3. Lean protein – Some of the best sources of lean protein are fish, eggs, turkey, trout and salmon. All these food items help burning fat and build muscles. Eggs are one of the best sources of protein. The Vitamin B12 in eggs actually helps in burning fat. Chicken, turkey and fish are excellent sources of proteins and fatty acids. Some bit of red meat, especially lean red meat is also rich in Vitamin B12.

4. Cereals and grains – Cereals and grains, especially whole grains should be consumed in abundance if you want to lose fat and build muscles. Have barley or oatmeal for breakfast and switch to whole wheat or brown bread, brown rice and quinoa for lunch and dinner. All these items help you reduce cholesterol and the level of blood sugar. They also help you in getting rid of excessive stored fats. But control the intake of these food items to keep a tab on the carbohydrate content.

5. Vegetables – Vegetable are very high in fiber, phytochemicals, vitamins and antioxidants. All these elements help burn fat and build muscles. Green vegetables like spinach, broccoli, asparagus and cabbage are especially good. Tomatoes and carrots are also excellent menu options. Vegetables are best had boiled or steamed or even baked. Try and avoid frying.

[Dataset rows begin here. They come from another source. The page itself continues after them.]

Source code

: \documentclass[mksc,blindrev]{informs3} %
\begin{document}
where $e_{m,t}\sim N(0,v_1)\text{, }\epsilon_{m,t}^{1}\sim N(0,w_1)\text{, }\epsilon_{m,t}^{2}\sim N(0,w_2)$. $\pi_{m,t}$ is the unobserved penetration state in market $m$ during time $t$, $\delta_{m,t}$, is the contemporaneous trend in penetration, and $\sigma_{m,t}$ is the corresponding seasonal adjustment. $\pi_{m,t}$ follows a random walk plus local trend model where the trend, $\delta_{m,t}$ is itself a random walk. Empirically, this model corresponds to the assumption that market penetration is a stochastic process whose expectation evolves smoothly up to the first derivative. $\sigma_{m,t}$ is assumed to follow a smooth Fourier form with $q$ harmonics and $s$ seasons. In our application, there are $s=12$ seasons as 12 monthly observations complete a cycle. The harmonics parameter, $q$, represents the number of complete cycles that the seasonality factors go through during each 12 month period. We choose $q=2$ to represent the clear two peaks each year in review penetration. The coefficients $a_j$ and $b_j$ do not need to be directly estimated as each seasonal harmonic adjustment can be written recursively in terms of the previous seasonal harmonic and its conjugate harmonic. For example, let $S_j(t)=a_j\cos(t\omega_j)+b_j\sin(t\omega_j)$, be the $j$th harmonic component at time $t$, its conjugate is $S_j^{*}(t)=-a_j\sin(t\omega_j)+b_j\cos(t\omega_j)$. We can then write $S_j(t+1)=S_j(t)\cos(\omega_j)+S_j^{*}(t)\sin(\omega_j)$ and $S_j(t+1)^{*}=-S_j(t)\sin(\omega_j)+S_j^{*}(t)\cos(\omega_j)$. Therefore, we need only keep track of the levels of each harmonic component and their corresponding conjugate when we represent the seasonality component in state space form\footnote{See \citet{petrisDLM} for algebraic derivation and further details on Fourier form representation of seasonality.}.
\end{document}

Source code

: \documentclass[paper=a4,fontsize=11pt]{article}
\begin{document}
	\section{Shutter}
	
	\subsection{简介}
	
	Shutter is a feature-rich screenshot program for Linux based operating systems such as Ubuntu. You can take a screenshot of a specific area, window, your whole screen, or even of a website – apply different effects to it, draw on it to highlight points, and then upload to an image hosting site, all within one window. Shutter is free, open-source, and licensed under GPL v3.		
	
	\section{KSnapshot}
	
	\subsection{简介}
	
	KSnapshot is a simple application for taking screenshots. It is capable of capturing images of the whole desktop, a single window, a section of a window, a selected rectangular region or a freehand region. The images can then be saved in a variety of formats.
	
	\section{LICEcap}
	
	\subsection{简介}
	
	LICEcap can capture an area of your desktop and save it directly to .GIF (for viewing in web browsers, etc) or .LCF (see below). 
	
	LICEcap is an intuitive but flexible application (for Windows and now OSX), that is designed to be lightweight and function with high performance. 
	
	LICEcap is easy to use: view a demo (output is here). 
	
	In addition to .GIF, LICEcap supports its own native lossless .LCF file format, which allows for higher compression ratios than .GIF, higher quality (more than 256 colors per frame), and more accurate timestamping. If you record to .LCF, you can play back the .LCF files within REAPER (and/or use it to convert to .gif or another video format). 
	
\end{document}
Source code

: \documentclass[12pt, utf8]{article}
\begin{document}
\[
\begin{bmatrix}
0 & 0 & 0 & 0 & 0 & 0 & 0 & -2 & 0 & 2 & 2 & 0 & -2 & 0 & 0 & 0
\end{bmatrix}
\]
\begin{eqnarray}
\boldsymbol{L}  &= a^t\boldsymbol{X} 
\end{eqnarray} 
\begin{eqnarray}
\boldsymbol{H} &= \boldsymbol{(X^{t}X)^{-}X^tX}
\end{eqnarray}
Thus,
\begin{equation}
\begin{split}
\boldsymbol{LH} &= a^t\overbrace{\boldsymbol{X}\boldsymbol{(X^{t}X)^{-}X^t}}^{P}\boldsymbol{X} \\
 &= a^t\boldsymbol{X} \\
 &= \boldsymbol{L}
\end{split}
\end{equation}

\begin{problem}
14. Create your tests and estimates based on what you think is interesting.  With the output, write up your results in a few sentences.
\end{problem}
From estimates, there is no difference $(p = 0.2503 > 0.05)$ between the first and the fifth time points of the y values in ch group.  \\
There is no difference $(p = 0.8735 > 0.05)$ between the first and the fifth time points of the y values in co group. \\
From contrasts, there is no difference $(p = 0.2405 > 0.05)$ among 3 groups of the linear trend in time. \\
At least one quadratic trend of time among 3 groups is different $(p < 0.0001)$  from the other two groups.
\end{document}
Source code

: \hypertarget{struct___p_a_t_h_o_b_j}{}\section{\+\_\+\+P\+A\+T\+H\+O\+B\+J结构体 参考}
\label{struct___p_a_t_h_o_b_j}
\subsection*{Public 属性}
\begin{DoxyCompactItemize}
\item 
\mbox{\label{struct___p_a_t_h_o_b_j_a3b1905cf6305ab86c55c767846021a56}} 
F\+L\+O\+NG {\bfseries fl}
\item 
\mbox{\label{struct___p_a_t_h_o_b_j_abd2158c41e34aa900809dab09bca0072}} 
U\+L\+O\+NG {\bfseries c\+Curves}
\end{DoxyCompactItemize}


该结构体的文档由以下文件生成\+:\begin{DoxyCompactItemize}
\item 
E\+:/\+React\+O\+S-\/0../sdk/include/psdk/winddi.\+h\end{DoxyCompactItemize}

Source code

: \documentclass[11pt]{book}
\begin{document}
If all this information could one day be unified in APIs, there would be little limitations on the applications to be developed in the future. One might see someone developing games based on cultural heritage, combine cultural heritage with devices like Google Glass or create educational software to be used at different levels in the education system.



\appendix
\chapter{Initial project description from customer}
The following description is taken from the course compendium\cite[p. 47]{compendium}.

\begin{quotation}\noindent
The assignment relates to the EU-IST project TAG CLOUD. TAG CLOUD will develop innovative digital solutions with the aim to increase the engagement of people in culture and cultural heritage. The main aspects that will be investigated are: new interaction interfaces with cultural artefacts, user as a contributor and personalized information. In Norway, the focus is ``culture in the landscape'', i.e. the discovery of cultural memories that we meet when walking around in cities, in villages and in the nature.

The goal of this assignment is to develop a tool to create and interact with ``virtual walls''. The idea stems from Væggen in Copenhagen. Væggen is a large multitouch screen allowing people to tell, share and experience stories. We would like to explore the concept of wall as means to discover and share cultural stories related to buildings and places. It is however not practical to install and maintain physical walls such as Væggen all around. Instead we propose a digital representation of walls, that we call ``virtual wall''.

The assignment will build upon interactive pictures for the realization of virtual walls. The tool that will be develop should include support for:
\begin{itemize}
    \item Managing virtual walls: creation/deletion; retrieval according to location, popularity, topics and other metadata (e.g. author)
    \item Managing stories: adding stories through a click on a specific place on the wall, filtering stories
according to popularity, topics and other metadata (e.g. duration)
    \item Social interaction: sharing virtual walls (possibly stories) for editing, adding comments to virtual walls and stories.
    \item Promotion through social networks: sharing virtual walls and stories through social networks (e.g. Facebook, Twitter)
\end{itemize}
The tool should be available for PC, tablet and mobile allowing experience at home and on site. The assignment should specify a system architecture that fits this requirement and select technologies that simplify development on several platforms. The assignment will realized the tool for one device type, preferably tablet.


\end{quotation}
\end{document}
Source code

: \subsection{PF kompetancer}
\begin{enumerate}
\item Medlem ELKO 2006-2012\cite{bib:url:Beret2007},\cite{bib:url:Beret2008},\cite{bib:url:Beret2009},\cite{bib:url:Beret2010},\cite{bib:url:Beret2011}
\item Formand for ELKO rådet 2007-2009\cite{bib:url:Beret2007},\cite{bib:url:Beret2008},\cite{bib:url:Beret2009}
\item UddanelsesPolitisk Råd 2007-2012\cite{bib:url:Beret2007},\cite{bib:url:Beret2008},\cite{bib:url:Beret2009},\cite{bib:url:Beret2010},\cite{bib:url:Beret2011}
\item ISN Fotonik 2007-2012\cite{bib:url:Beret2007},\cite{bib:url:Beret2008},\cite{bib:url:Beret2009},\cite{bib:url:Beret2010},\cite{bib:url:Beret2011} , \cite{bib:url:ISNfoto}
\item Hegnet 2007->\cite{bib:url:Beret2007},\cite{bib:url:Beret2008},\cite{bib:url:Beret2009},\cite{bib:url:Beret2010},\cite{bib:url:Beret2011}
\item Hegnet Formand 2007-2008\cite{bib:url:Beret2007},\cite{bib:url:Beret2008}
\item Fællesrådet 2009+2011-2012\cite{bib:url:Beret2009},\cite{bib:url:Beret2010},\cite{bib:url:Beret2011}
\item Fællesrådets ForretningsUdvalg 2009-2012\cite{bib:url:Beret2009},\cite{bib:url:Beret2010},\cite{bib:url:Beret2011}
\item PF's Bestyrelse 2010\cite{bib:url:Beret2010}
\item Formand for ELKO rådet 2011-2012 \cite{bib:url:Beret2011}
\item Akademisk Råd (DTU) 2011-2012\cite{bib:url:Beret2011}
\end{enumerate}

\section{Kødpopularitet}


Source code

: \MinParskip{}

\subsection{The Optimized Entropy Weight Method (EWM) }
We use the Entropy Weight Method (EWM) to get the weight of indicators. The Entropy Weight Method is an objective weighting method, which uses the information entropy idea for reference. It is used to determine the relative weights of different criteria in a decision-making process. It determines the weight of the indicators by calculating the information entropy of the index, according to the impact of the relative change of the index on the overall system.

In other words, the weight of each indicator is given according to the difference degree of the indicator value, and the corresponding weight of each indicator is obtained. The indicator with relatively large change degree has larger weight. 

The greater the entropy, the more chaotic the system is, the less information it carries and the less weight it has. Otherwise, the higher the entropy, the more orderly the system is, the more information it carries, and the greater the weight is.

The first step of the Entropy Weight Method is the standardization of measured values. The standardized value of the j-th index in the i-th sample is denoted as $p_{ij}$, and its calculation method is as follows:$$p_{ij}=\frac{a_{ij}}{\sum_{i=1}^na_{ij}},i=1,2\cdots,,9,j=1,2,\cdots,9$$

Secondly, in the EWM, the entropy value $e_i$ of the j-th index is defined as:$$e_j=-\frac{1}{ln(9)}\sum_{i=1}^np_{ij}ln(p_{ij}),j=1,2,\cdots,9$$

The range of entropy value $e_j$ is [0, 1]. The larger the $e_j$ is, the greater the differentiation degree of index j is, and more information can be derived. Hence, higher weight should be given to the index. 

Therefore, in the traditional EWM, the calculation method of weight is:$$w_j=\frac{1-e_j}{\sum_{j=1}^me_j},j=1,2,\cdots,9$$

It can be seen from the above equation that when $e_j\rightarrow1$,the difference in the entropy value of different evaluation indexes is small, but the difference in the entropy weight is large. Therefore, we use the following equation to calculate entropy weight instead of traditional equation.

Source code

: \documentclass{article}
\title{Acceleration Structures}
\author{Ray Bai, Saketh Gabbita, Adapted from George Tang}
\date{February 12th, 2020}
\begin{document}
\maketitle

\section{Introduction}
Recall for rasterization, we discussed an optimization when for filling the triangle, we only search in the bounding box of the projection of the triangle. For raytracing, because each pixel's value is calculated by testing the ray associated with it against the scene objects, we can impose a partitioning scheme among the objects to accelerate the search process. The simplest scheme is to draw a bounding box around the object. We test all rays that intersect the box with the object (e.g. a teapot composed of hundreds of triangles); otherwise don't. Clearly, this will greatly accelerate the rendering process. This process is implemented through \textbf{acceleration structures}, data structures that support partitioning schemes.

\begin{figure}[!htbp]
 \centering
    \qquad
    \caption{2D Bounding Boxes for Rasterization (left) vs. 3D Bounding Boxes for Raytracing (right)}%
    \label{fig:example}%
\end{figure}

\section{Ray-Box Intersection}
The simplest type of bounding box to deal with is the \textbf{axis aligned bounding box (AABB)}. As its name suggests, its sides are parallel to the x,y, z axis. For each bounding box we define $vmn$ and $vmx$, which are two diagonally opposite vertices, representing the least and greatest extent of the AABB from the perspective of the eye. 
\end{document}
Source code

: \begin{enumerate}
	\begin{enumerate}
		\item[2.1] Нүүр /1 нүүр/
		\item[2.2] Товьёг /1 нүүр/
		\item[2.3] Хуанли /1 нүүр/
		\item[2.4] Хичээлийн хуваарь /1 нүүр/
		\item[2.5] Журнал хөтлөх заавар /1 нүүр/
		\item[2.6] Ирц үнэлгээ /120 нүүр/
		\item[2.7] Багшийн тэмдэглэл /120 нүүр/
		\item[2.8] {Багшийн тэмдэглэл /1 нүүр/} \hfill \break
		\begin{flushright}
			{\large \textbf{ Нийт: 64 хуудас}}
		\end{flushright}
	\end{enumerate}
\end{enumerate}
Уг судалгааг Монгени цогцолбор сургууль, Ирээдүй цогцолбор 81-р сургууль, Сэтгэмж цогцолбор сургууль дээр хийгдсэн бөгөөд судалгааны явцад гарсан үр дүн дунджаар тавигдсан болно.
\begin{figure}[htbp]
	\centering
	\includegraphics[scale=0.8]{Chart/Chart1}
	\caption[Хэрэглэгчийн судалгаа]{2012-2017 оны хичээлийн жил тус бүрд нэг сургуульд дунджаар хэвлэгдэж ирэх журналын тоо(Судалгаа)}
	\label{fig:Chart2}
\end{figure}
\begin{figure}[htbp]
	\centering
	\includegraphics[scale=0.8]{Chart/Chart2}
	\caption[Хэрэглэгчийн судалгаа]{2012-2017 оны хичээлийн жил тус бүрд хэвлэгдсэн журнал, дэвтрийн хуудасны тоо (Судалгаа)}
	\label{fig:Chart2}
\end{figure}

6. Fruits – There is no healthy diet that does not include fruits. Fruits are high on vitamins, proteins, minerals and antioxidants. Apple is one of the best fruits to burn fat and build muscles. Other fruits that are good for this purpose include oranges, lemons, peaches, berries, apricots, melons and grapes.

7. Legumes – Legumes are one of the best sources of fiber and protein. They not only contribute towards muscle building but also help in managing the digestion process. Kidney beans, soya beans, peas and other lentils are great food options.